Work task - Within the listing below, please copy exactly the lines between the line holding "平衡的二元樹（例如完全二元樹）最底層約有 $N/2$ 個節點，空間 $\Theta(N)$。" and the line holding "所以照 $O$ 的定義，四句話都對。", inclusive.

Data provided -
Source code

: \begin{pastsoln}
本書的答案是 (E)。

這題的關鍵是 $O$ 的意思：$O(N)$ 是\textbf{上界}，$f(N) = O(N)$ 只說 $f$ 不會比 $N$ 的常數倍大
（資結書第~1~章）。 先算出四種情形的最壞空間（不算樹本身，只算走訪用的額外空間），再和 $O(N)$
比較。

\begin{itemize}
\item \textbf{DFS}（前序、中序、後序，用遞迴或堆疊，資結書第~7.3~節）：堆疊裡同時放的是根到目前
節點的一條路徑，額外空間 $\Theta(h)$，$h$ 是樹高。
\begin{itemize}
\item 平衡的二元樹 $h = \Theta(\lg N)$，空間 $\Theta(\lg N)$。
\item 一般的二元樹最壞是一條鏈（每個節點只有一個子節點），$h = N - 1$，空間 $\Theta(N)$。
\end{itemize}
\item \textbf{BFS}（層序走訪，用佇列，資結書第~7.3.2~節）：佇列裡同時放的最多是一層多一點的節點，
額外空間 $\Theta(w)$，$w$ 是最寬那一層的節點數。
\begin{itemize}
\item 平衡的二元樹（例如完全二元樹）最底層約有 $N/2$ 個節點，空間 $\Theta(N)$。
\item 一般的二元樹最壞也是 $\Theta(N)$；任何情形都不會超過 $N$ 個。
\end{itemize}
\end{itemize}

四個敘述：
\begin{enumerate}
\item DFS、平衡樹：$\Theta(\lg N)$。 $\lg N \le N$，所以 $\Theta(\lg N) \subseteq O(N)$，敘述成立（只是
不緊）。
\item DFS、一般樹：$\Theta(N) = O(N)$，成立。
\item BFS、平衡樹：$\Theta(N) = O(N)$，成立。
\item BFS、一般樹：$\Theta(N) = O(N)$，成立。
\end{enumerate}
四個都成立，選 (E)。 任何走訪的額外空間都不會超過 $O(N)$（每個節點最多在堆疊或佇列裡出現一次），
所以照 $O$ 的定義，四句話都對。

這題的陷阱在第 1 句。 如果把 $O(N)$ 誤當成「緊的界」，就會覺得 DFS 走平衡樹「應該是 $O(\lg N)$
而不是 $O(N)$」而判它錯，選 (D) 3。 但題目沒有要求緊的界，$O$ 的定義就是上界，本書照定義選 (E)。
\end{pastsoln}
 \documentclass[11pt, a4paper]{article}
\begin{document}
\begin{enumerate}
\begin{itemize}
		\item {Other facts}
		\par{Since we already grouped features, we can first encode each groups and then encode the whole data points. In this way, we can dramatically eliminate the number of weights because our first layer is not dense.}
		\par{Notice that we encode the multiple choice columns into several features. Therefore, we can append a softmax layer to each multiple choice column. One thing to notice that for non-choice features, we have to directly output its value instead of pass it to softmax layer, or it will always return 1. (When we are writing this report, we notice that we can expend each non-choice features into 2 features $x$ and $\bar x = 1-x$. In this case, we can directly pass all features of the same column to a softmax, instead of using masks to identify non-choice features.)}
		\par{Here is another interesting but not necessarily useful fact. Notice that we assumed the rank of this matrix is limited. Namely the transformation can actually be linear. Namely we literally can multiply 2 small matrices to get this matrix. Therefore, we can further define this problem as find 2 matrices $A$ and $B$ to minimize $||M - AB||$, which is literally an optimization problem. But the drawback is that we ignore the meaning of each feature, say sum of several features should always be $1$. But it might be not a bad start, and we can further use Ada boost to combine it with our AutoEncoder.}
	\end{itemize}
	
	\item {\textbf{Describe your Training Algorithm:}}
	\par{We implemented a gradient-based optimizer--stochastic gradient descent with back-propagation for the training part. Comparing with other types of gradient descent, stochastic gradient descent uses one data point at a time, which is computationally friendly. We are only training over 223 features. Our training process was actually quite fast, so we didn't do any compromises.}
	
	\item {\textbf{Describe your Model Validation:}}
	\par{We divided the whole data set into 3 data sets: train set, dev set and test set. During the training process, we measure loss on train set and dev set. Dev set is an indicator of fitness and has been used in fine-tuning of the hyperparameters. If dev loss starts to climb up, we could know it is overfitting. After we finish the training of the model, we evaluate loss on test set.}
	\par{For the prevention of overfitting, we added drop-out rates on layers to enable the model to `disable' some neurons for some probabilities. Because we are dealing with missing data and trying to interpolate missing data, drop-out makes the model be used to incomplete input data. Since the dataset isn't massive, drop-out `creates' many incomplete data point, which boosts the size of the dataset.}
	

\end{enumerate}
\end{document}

Answer to this problem -
\item 平衡的二元樹（例如完全二元樹）最底層約有 $N/2$ 個節點，空間 $\Theta(N)$。
\item 一般的二元樹最壞也是 $\Theta(N)$；任何情形都不會超過 $N$ 個。
\end{itemize}
\end{itemize}

四個敘述：
\begin{enumerate}
\item DFS、平衡樹：$\Theta(\lg N)$。 $\lg N \le N$，所以 $\Theta(\lg N) \subseteq O(N)$，敘述成立（只是
不緊）。
\item DFS、一般樹：$\Theta(N) = O(N)$，成立。
\item BFS、平衡樹：$\Theta(N) = O(N)$，成立。
\item BFS、一般樹：$\Theta(N) = O(N)$，成立。
\end{enumerate}
四個都成立，選 (E)。 任何走訪的額外空間都不會超過 $O(N)$（每個節點最多在堆疊或佇列裡出現一次），
所以照 $O$ 的定義，四句話都對。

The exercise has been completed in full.